Environment Variables
The URL Media Inspector API relies on standard environment variables for configuration. These should be defined in a .env file or supplied directly by your container orchestration system.
Core Variables
| Variable | Type | Default | Description |
|---|---|---|---|
PORT | Number | 3000 | The port the server will bind to. |
NODE_ENV | String | development | Defines the environment. Set to production for optimized logging and cache behavior. |
PUBLIC_API_URL | String | — | The public-facing base URL of the API (e.g., https://api.urlmediainspector.dev). Used for Swagger UI server resolution and Content Security Policy. When unset in development, Swagger defaults to http://localhost:{PORT}. |
LOG_LEVEL | String | info | Logging verbosity. Use debug for development. |
Network Constraints
| Variable | Type | Default | Description |
|---|---|---|---|
MAX_FILE_SIZE_BYTES | Number | 52428800 | Maximum allowed size (in bytes) for media fetching. Default is 50 MB. |
MAX_REDIRECTS | Number | 5 | Maximum number of HTTP redirects to follow. |
TIMEOUT_MS | Number | 10000 | Global timeout for outbound HTTP requests (in milliseconds). |
Redis Configuration
The API uses Redis for canonical resource caching and background job orchestration.

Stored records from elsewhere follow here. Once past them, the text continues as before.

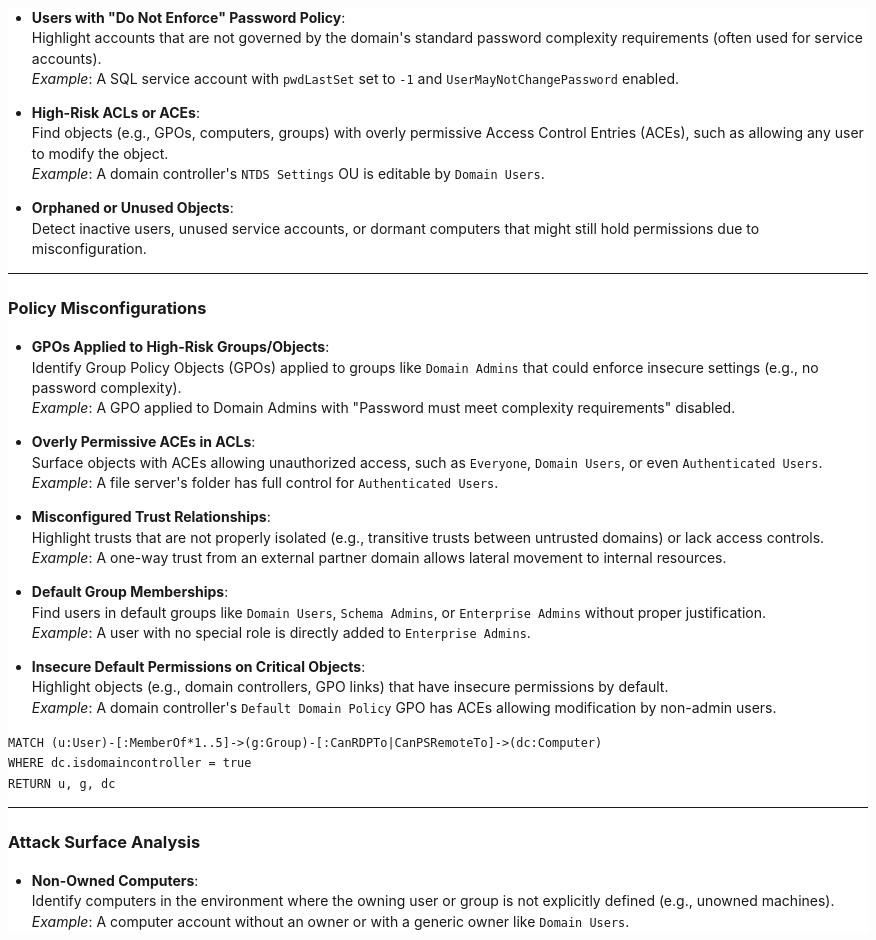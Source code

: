 - **Users with "Do Not Enforce" Password Policy**:  
  Highlight accounts that are not governed by the domain's standard password complexity requirements (often used for service accounts).  
  *Example*: A SQL service account with `pwdLastSet` set to `-1` and `UserMayNotChangePassword` enabled.

- **High-Risk ACLs or ACEs**:  
  Find objects (e.g., GPOs, computers, groups) with overly permissive Access Control Entries (ACEs), such as allowing any user to modify the object.  
  *Example*: A domain controller's `NTDS Settings` OU is editable by `Domain Users`.

- **Orphaned or Unused Objects**:  
  Detect inactive users, unused service accounts, or dormant computers that might still hold permissions due to misconfiguration.

---

### **Policy Misconfigurations**
- **GPOs Applied to High-Risk Groups/Objects**:  
  Identify Group Policy Objects (GPOs) applied to groups like `Domain Admins` that could enforce insecure settings (e.g., no password complexity).  
  *Example*: A GPO applied to Domain Admins with "Password must meet complexity requirements" disabled.

- **Overly Permissive ACEs in ACLs**:  
  Surface objects with ACEs allowing unauthorized access, such as `Everyone`, `Domain Users`, or even `Authenticated Users`.  
  *Example*: A file server's folder has full control for `Authenticated Users`.

- **Misconfigured Trust Relationships**:  
  Highlight trusts that are not properly isolated (e.g., transitive trusts between untrusted domains) or lack access controls.  
  *Example*: A one-way trust from an external partner domain allows lateral movement to internal resources.

- **Default Group Memberships**:  
  Find users in default groups like `Domain Users`, `Schema Admins`, or `Enterprise Admins` without proper justification.  
  *Example*: A user with no special role is directly added to `Enterprise Admins`.

- **Insecure Default Permissions on Critical Objects**:  
  Highlight objects (e.g., domain controllers, GPO links) that have insecure permissions by default.  
  *Example*: A domain controller's `Default Domain Policy` GPO has ACEs allowing modification by non-admin users.

```cypher
MATCH (u:User)-[:MemberOf*1..5]->(g:Group)-[:CanRDPTo|CanPSRemoteTo]->(dc:Computer)
WHERE dc.isdomaincontroller = true
RETURN u, g, dc
```
---

### **Attack Surface Analysis**
- **Non-Owned Computers**:  
  Identify computers in the environment where the owning user or group is not explicitly defined (e.g., unowned machines).  
  *Example*: A computer account without an owner or with a generic owner like `Domain Users`.
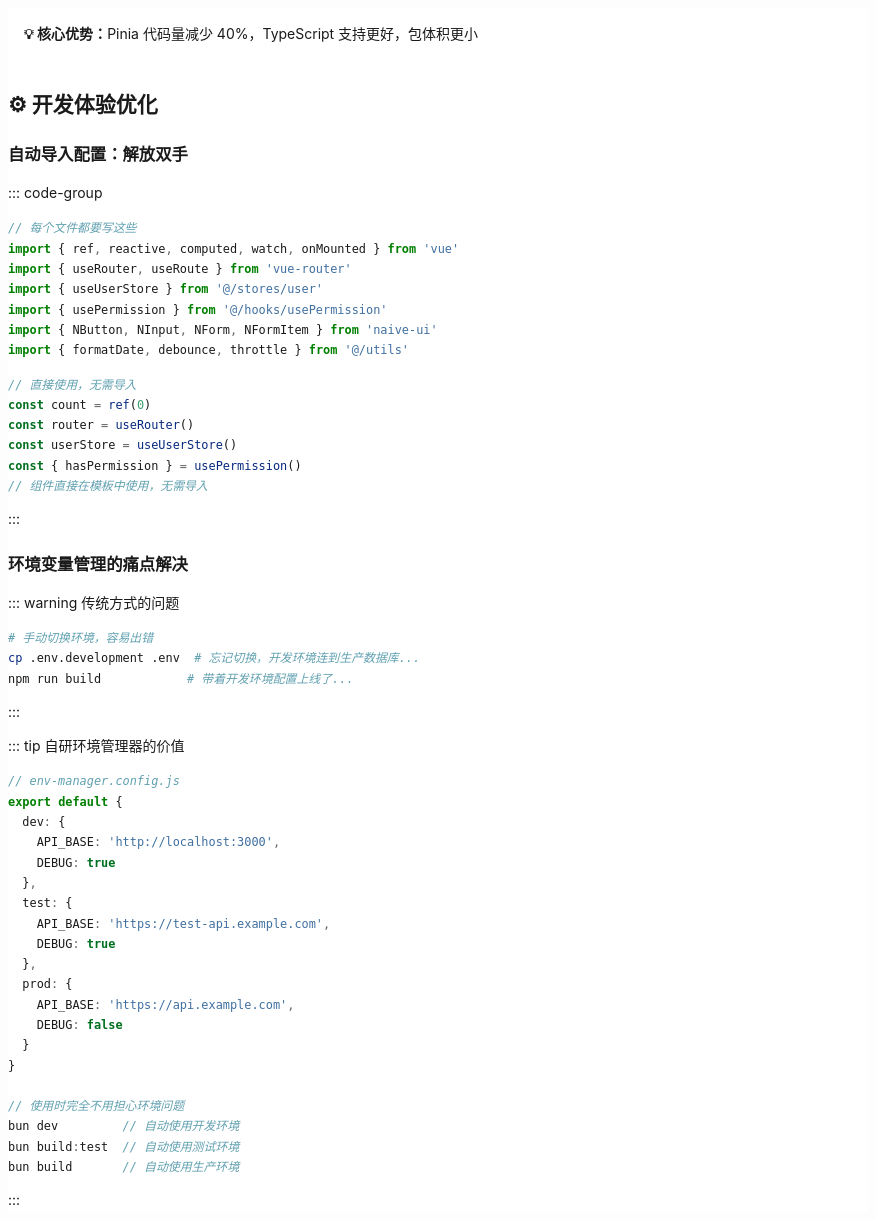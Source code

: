   <div style="margin-top: 20px; padding: 16px; background: var(--vp-c-bg); border-radius: 8px;">
    <strong>💡 核心优势：</strong>Pinia 代码量减少 40%，TypeScript 支持更好，包体积更小
  </div>
</div>

## ⚙️ 开发体验优化

### 自动导入配置：解放双手

::: code-group

```typescript [配置前 😫]
// 每个文件都要写这些
import { ref, reactive, computed, watch, onMounted } from 'vue'
import { useRouter, useRoute } from 'vue-router'
import { useUserStore } from '@/stores/user'
import { usePermission } from '@/hooks/usePermission'
import { NButton, NInput, NForm, NFormItem } from 'naive-ui'
import { formatDate, debounce, throttle } from '@/utils'
```

```typescript [配置后 😊]
// 直接使用，无需导入
const count = ref(0)
const router = useRouter()
const userStore = useUserStore()
const { hasPermission } = usePermission()
// 组件直接在模板中使用，无需导入
```

:::

### 环境变量管理的痛点解决

::: warning 传统方式的问题
```bash
# 手动切换环境，容易出错
cp .env.development .env  # 忘记切换，开发环境连到生产数据库...
npm run build            # 带着开发环境配置上线了...
```
:::

::: tip 自研环境管理器的价值
```typescript
// env-manager.config.js
export default {
  dev: {
    API_BASE: 'http://localhost:3000',
    DEBUG: true
  },
  test: {
    API_BASE: 'https://test-api.example.com',
    DEBUG: true  
  },
  prod: {
    API_BASE: 'https://api.example.com',
    DEBUG: false
  }
}

// 使用时完全不用担心环境问题
bun dev         // 自动使用开发环境
bun build:test  // 自动使用测试环境
bun build       // 自动使用生产环境
```
:::
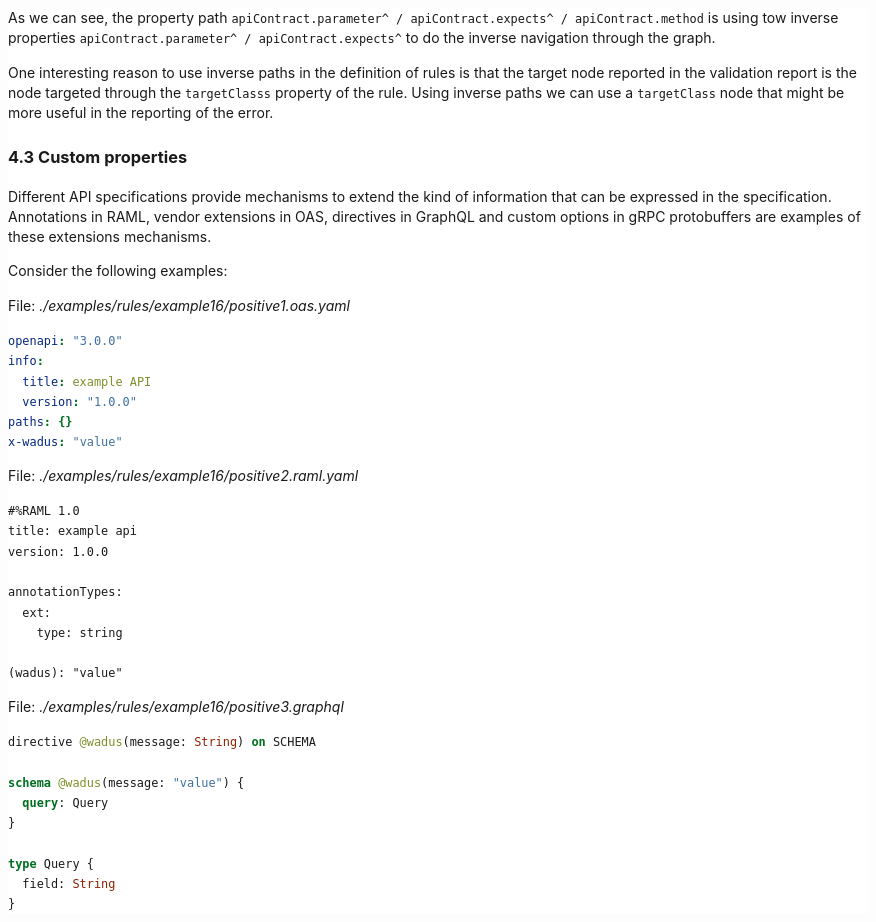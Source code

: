 As we can see, the property path `apiContract.parameter^ / apiContract.expects^ / apiContract.method` is using tow inverse
properties `apiContract.parameter^ / apiContract.expects^` to do the inverse navigation through the graph.

One interesting reason to use inverse paths in the definition of rules is that the target node reported in the validation report
is the node targeted through the `targetClasss` property of the rule. Using inverse paths we can use a `targetClass` node 
that might be more useful in the reporting of the error.

### 4.3 Custom properties

Different API specifications provide mechanisms to extend the kind of information that can be expressed in the specification.
Annotations in RAML, vendor extensions in OAS, directives in GraphQL and custom options in gRPC protobuffers are examples
of these extensions mechanisms.

Consider the following examples:

File: *./examples/rules/example16/positive1.oas.yaml*
```yaml
openapi: "3.0.0"
info:
  title: example API
  version: "1.0.0"
paths: {}
x-wadus: "value"
```

File: *./examples/rules/example16/positive2.raml.yaml*
```raml
#%RAML 1.0
title: example api
version: 1.0.0

annotationTypes:
  ext:
    type: string

(wadus): "value"
```

File: *./examples/rules/example16/positive3.graphql*
```graphql
directive @wadus(message: String) on SCHEMA

schema @wadus(message: "value") {
  query: Query
}

type Query {
  field: String
}
```
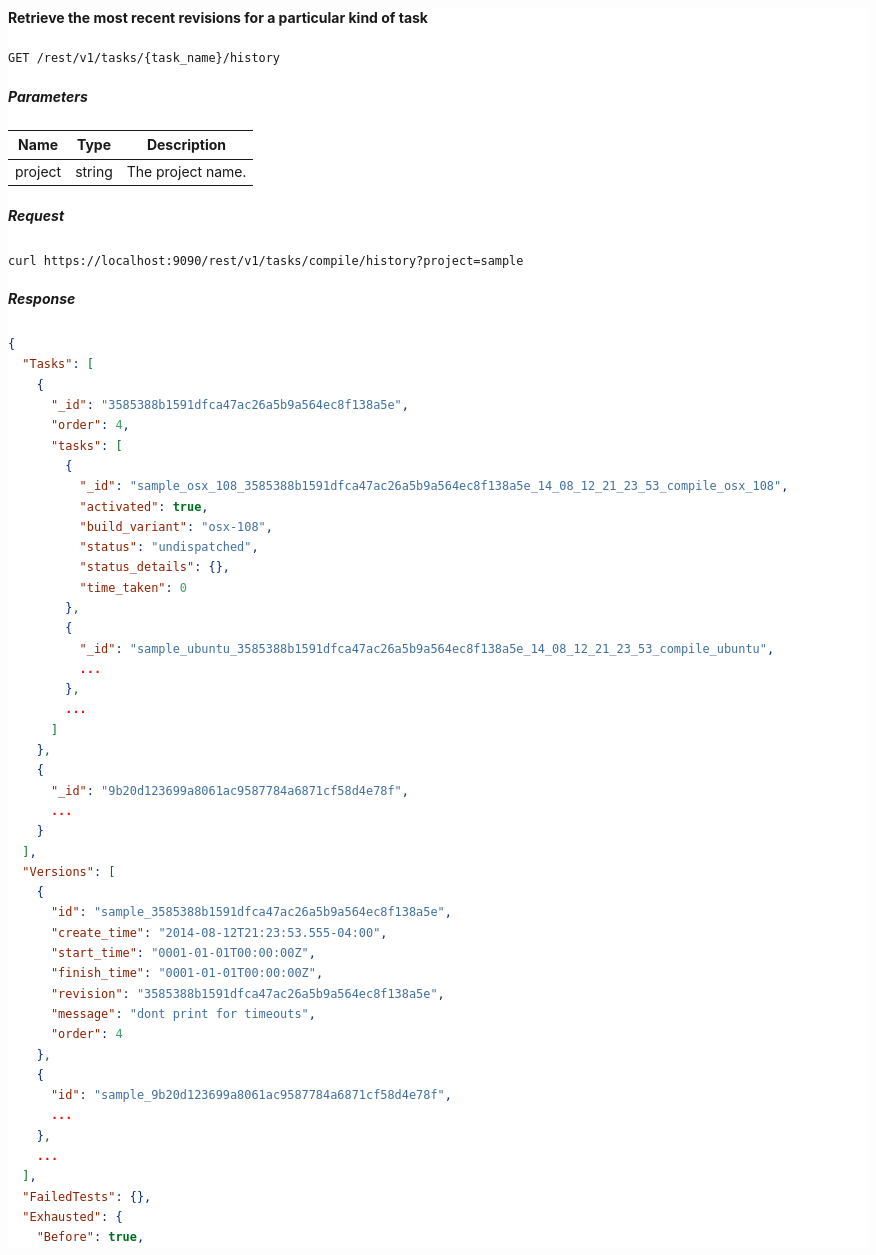 #### Retrieve the most recent revisions for a particular kind of task

    GET /rest/v1/tasks/{task_name}/history

##### Parameters

Name    | Type   | Description
------- | ------ | -----------
project | string | The project name.


##### Request

    curl https://localhost:9090/rest/v1/tasks/compile/history?project=sample

##### Response

```json
{
  "Tasks": [
    {
      "_id": "3585388b1591dfca47ac26a5b9a564ec8f138a5e",
      "order": 4,
      "tasks": [
        {
          "_id": "sample_osx_108_3585388b1591dfca47ac26a5b9a564ec8f138a5e_14_08_12_21_23_53_compile_osx_108",
          "activated": true,
          "build_variant": "osx-108",
          "status": "undispatched",
          "status_details": {},
          "time_taken": 0
        },
        {
          "_id": "sample_ubuntu_3585388b1591dfca47ac26a5b9a564ec8f138a5e_14_08_12_21_23_53_compile_ubuntu",
          ...
        },
        ...
      ]
    },
    {
      "_id": "9b20d123699a8061ac9587784a6871cf58d4e78f",
      ...
    }
  ],
  "Versions": [
    {
      "id": "sample_3585388b1591dfca47ac26a5b9a564ec8f138a5e",
      "create_time": "2014-08-12T21:23:53.555-04:00",
      "start_time": "0001-01-01T00:00:00Z",
      "finish_time": "0001-01-01T00:00:00Z",
      "revision": "3585388b1591dfca47ac26a5b9a564ec8f138a5e",
      "message": "dont print for timeouts",
      "order": 4
    },
    {
      "id": "sample_9b20d123699a8061ac9587784a6871cf58d4e78f",
      ...
    },
    ...
  ],
  "FailedTests": {},
  "Exhausted": {
    "Before": true,
```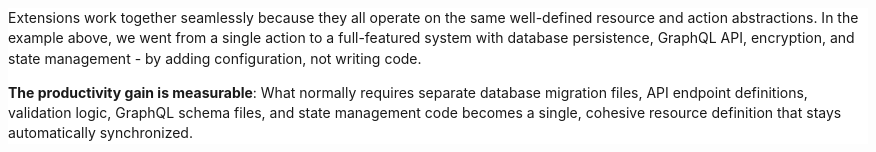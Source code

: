 Extensions work together seamlessly because they all operate on the same well-defined resource and action abstractions. In the example above, we went from a single action to a full-featured system with database persistence, GraphQL API, encryption, and state management - by adding configuration, not writing code.

**The productivity gain is measurable**: What normally requires separate database migration files, API endpoint definitions, validation logic, GraphQL schema files, and state management code becomes a single, cohesive resource definition that stays automatically synchronized.
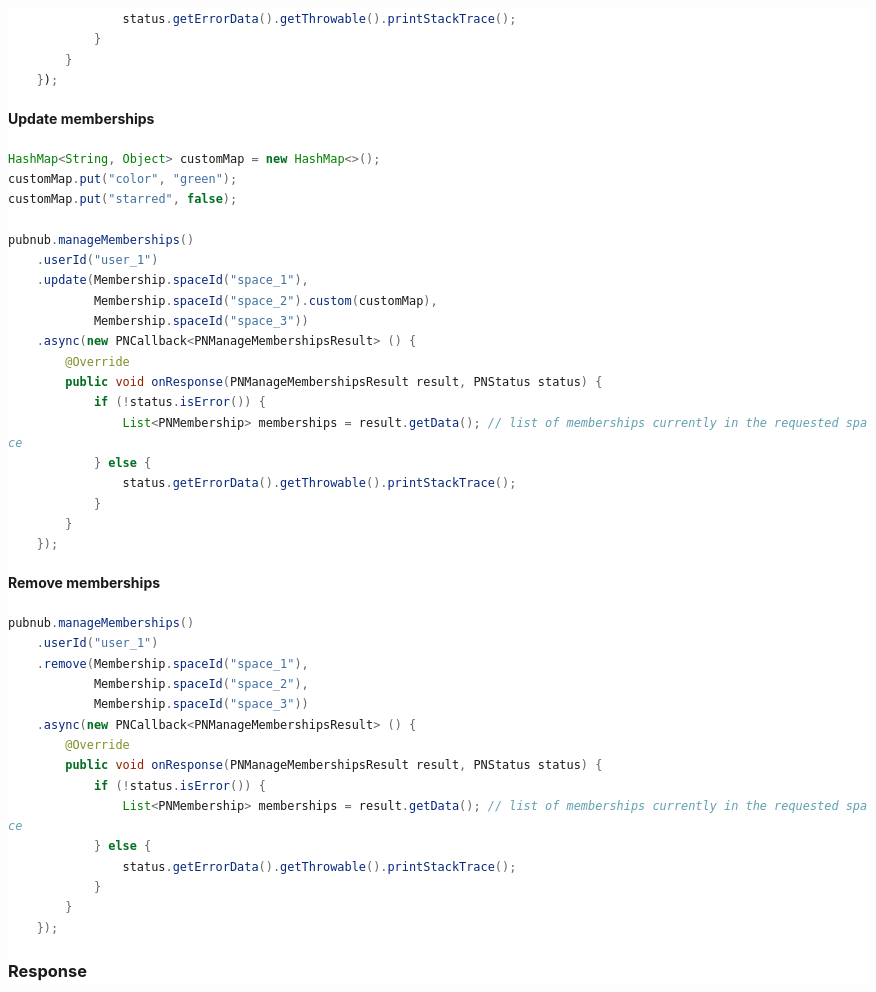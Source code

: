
 ```java
                status.getErrorData().getThrowable().printStackTrace();
            }
        }
    });
```

#### Update memberships

```java
HashMap<String, Object> customMap = new HashMap<>();
customMap.put("color", "green");
customMap.put("starred", false);

pubnub.manageMemberships()
    .userId("user_1")
    .update(Membership.spaceId("space_1"),
            Membership.spaceId("space_2").custom(customMap),
            Membership.spaceId("space_3"))
    .async(new PNCallback<PNManageMembershipsResult> () {
        @Override
        public void onResponse(PNManageMembershipsResult result, PNStatus status) {
            if (!status.isError()) {
                List<PNMembership> memberships = result.getData(); // list of memberships currently in the requested space
            } else {
                status.getErrorData().getThrowable().printStackTrace();
            }
        }
    });
```

#### Remove memberships

```java
pubnub.manageMemberships()
    .userId("user_1")
    .remove(Membership.spaceId("space_1"),
            Membership.spaceId("space_2"),
            Membership.spaceId("space_3"))
    .async(new PNCallback<PNManageMembershipsResult> () {
        @Override
        public void onResponse(PNManageMembershipsResult result, PNStatus status) {
            if (!status.isError()) {
                List<PNMembership> memberships = result.getData(); // list of memberships currently in the requested space
            } else {
                status.getErrorData().getThrowable().printStackTrace();
            }
        }
    });
```

### Response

| Variable | Type | Default | Description |
|---|---|---|---|
REDIS_HOST | String | 127.0.0.1 | Redis server hostname. Use redis inside Docker Compose. |
REDIS_PORT | Number | 6379 | Redis server port. |
REDIS_PASSWORD | String | — | Redis authentication password. Leave empty for development. |
REDIS_DB | Number | 0 | Redis database index. |
Queue Configuration
Background enrichment workers are managed through a job queue.
| Variable | Type | Default | Description |
|---|---|---|---|
QUEUE_CONCURRENCY | Number | 5 | Maximum number of concurrent enrichment jobs. |
QUEUE_ATTEMPTS | Number | 3 | Number of retry attempts for failed jobs. |
QUEUE_BACKOFF | Number | 1000 | Backoff delay (in milliseconds) between retry attempts. |
Security
| Variable | Type | Default | Description |
|---|---|---|---|
WEBHOOK_SECRET | String | — | Shared secret for webhook signature verification. Must be set to a strong, unique value in production. |
ADMIN_TOKEN | String | — | Token for administrative API endpoints. |
Note: SSRF protection is always enabled. There is no toggle to disable it.